Communication skills and postgraduate medical training programs
Department of Psychology, College of Life Sciences and Medicine, University of Aberdeen, United Kingdom
Department of Psychology, College of Life Sciences and Medicine, University of Aberdeen
|How to cite this article:|
Keen A. Communication skills and postgraduate medical training programs.J Postgrad Med 2005;51:90-91
|How to cite this URL:|
Keen A. Communication skills and postgraduate medical training programs. J Postgrad Med [serial online] 2005 [cited 2020 May 28 ];51:90-91
Available from: http://www.jpgmonline.com/text.asp?2005/51/2/90/16455
It is now widely acknowledged that doctors require good communication skills to be able to deliver appropriate, high quality medical care. Research has helped to elucidate some aspects of this complex topic.
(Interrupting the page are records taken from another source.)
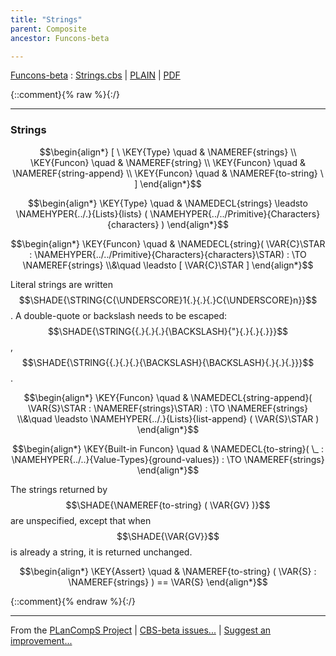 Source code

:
 ```yaml
---
title: "Strings"
parent: Composite
ancestor: Funcons-beta

---
```

[Funcons-beta] : [Strings.cbs] \| [PLAIN] \| [PDF]

{::comment}{% raw %}{:/}


----

### Strings
               


$$\begin{align*}
  [ \
  \KEY{Type} \quad & \NAMEREF{strings} \\
  \KEY{Funcon} \quad & \NAMEREF{string} \\
  \KEY{Funcon} \quad & \NAMEREF{string-append} \\
  \KEY{Funcon} \quad & \NAMEREF{to-string}
  \ ]
\end{align*}$$

$$\begin{align*}
  \KEY{Type} \quad 
  & \NAMEDECL{strings}  
    \leadsto \NAMEHYPER{../.}{Lists}{lists}
               (  \NAMEHYPER{../../Primitive}{Characters}{characters} )
\end{align*}$$

$$\begin{align*}
  \KEY{Funcon} \quad
  & \NAMEDECL{string}(
                       \VAR{C}\STAR : \NAMEHYPER{../../Primitive}{Characters}{characters}\STAR) 
    :  \TO \NAMEREF{strings} \\&\quad
    \leadsto [  \VAR{C}\STAR ]
\end{align*}$$


  Literal strings are written $$\SHADE{\STRING{C{\UNDERSCORE}1{.}{.}{.}C{\UNDERSCORE}n}}$$.
  A double-quote or backslash needs to be escaped: $$\SHADE{\STRING{{.}{.}{.}{\BACKSLASH}{"}{.}{.}{.}}}$$, $$\SHADE{\STRING{{.}{.}{.}{\BACKSLASH}{\BACKSLASH}{.}{.}{.}}}$$.


$$\begin{align*}
  \KEY{Funcon} \quad
  & \NAMEDECL{string-append}(
                       \VAR{S}\STAR : \NAMEREF{strings}\STAR) 
    :  \TO \NAMEREF{strings} \\&\quad
    \leadsto \NAMEHYPER{../.}{Lists}{list-append}
               (  \VAR{S}\STAR )
\end{align*}$$

$$\begin{align*}
  \KEY{Built-in Funcon} \quad
  & \NAMEDECL{to-string}(
                       \_ : \NAMEHYPER{../..}{Value-Types}{ground-values}) 
    :  \TO \NAMEREF{strings} 
\end{align*}$$


  The strings returned by $$\SHADE{\NAMEREF{to-string}
           (  \VAR{GV} )}$$ are unspecified, except that when
  $$\SHADE{\VAR{GV}}$$ is already a string, it is returned unchanged.


$$\begin{align*}
  \KEY{Assert} \quad
  & \NAMEREF{to-string}
      (  \VAR{S} : \NAMEREF{strings} ) 
    == \VAR{S}
\end{align*}$$



[Funcons-beta]: /CBS-beta/math/Funcons-beta
  "FUNCONS-BETA"
[Unstable-Funcons-beta]: /CBS-beta/math/Unstable-Funcons-beta
  "UNSTABLE-FUNCONS-BETA"
[Languages-beta]: /CBS-beta/math/Languages-beta
  "LANGUAGES-BETA"
[Unstable-Languages-beta]: /CBS-beta/math/Unstable-Languages-beta
  "UNSTABLE-LANGUAGES-BETA"
[CBS-beta]: /CBS-beta
  "CBS-BETA"
[Strings.cbs]: https://github.com/plancomps/CBS-beta/blob/math/Funcons-beta/Values/Composite/Strings/Strings.cbs
  "CBS SOURCE FILE ON GITHUB"
[PLAIN]: /CBS-beta/docs/Funcons-beta/Values/Composite/Strings
  "CBS SOURCE WEB PAGE"
 [PRETTY]: /CBS-beta/math/Funcons-beta/Values/Composite/Strings
  "CBS-KATEX WEB PAGE"
[PDF]: /CBS-beta/math/Funcons-beta/Values/Composite/Strings/Strings.pdf
  "CBS-LATEX PDF FILE"
[PLanCompS Project]: https://plancomps.github.io
  "PROGRAMMING LANGUAGE COMPONENTS AND SPECIFICATIONS PROJECT HOME PAGE"
{::comment}{% endraw %}{:/}


____

From the [PLanCompS Project] | [CBS-beta issues...] | [Suggest an improvement...]

[CBS-beta issues...]: https://github.com/plancomps/CBS-beta/issues
  "CBS-BETA ISSUE REPORTS ON GITHUB"
[Suggest an improvement...]: mailto:plancomps@gmail.com?Subject=CBS-beta%20-%20comment&Body=Re%3A%20CBS-beta%20specification%20at%20Values/Composite/Strings/Strings.cbs%0A%0AComment/Query/Issue/Suggestion%3A%0A%0A%0ASignature%3A%0A
  "GENERATE AN EMAIL TEMPLATE"
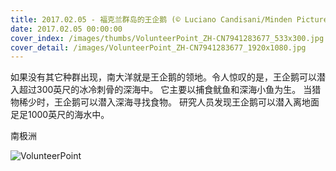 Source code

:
 ```yaml
---
title: 2017.02.05 - 福克兰群岛的王企鹅 (© Luciano Candisani/Minden Pictures)
date: 2017.02.05 00:00:00
cover_index: /images/thumbs/VolunteerPoint_ZH-CN7941283677_533x300.jpg
cover_detail: /images/VolunteerPoint_ZH-CN7941283677_1920x1080.jpg
---
```


如果没有其它种群出现，南大洋就是王企鹅的领地。令人惊叹的是，王企鹅可以潜入超过300英尺的冰冷刺骨的深海中。 它主要以捕食鱿鱼和深海小鱼为生。
当猎物稀少时，王企鹅可以潜入深海寻找食物。 研究人员发现王企鹅可以潜入离地面足足1000英尺的海水中。

南极洲

![VolunteerPoint](/images/VolunteerPoint_ZH-CN7941283677_1920x1080.jpg)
We know, for example, that some doctors in training possess better communication skills than others and that shortcomings are commonplace. Furthermore, we know that although the impact of initial medical posts affects different doctors in dissimilar ways, clinical experience alone does not address deficiencies. Thankfully, training programmes that utilise appropriate teaching methods do result in lasting, significant improvements in the communication skills of both relatively junior and senior doctors. However, almost all published research has been conducted in the USA, Canada and Western Europe. It would be unwise to assume that results generalise across different cultures. They may not. For example, it may be the case that patients in different parts of the world have distinct expectations and desires about how they would like their doctors to communicate. Similarly, depending on their location, young doctors may face substantial yet diverse barriers to developing their communication skills. Consequently, the authors' contribution to the literature is most welcome.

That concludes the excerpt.